At the time, Richard Pazdur, the acting director of the FDA's Office of Hematology and Oncology products, called it an "important first for the cancer community."
Since then, the FDA has granted two more similar approvals. Loxo Oncology, now owned by Eli Lilly, followed in 2018 with Vitrakvi, which knocks out tumors in which a gene called NTRK is abnormally fused to another gene. Then, in 2019, came the Roche drug Rozlytrek, which works similarly. Others, like Turning Point Therapeutics, are advancing potentially tissue-agnostic cancer medicines.
Keytruda could further add to its lengthy list of approvals this summer. By June 16, the agency will decide whether to approve the drug as a monotherapy for patients whose advanced solid tumors have unusually high levels of genetic mutations and who don't have any other good treatment options.
Merck characterizes the measure, "tissue tumor mutational burden-high," or TMB-H, as tumors with at least 10 mutations per megabase or greater, which would be determined via an FDA-approved test. And Merck, incidentally, is leaning on evidence from the same Keynote-158 study that led to its first tissue-agnostic approval in 2017. Updated evidence from the study last year showed higher response rates to Keytruda for people with TMB-high tumors than others.
A positive decision from the FDA would help to validate TMB as an immunotherapy biomarker, or a measure that helps predict whether someone will respond to treatment. Biomarkers are sorely needed for immunotherapy, which, despite its meteoric rise, still only helps a fraction of people who get it. Thus far the only way to tell if patients might respond to immunotherapy is how much of the protein PD-L1 is on their tumors — an imperfect measure.

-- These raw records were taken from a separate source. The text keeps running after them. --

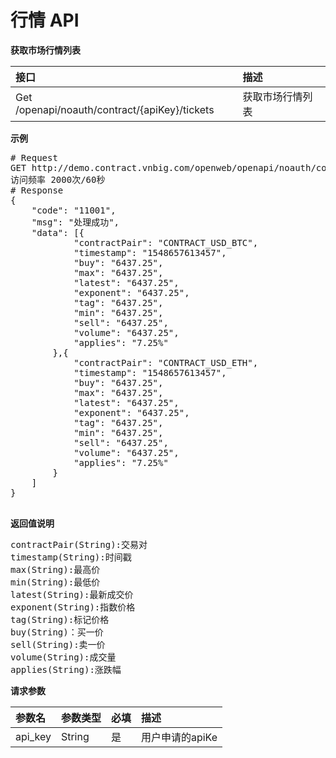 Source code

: # 行情 API #
**获取市场行情列表**

| 接口        	            |  描述
|:------------------------- |:-------------
| Get /openapi/noauth/contract/{apiKey}/tickets  | 获取市场行情列表

**示例**
<pre>
# Request
GET http://demo.contract.vnbig.com/openweb/openapi/noauth/contract/{apiKey}/tickets
访问频率 2000次/60秒
# Response
{
	"code": "11001",
	"msg": "处理成功",
	"data": [{
		    "contractPair": "CONTRACT_USD_BTC",
			"timestamp": "1548657613457",
			"buy": "6437.25",
			"max": "6437.25",
			"latest": "6437.25",
			"exponent": "6437.25",
			"tag": "6437.25",
			"min": "6437.25",
			"sell": "6437.25",
			"volume": "6437.25",
			"applies": "7.25%"
		},{
		    "contractPair": "CONTRACT_USD_ETH",
			"timestamp": "1548657613457",
			"buy": "6437.25",
			"max": "6437.25",
			"latest": "6437.25",
			"exponent": "6437.25",
			"tag": "6437.25",
			"min": "6437.25",
			"sell": "6437.25",
			"volume": "6437.25",
			"applies": "7.25%"
		}
	]
}

</pre>

**返回值说明**
<pre>
contractPair(String):交易对
timestamp(String):时间戳
max(String):最高价
min(String):最低价
latest(String):最新成交价
exponent(String):指数价格
tag(String):标记价格
buy(String)：买一价
sell(String):卖一价
volume(String):成交量
applies(String):涨跌幅
</pre>

**请求参数**

| 参数名       	            |  参数类型       | 必填|描述
|:------------------------- |:-------------- |:----|:----------
|api_key                   | String            |是      |用户申请的apiKe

TMB has its drawbacks as well. Merck and rival Bristol Myers, for instance, have ultimately come to define it with the same cutoff of 10 mutations per megabase. But that cutoff has been the subject of debate within the scientific community. And Bristol Myers has had to pull approval applications in both the U.S. and Europe in the past two years to accrue more evidence supporting its TMB work.
Thus far TMB hasn't been embraced by regulators, but that's what makes the ongoing reviews of Keytruda — and Bristol's Opdivo/Yervoy combination — worth watching. Bristol Myers' application for the immunotherapy combo is largely based on effects seen in high-TMB patients. The FDA will render a decision next month, setting the table for its call on Keytruda.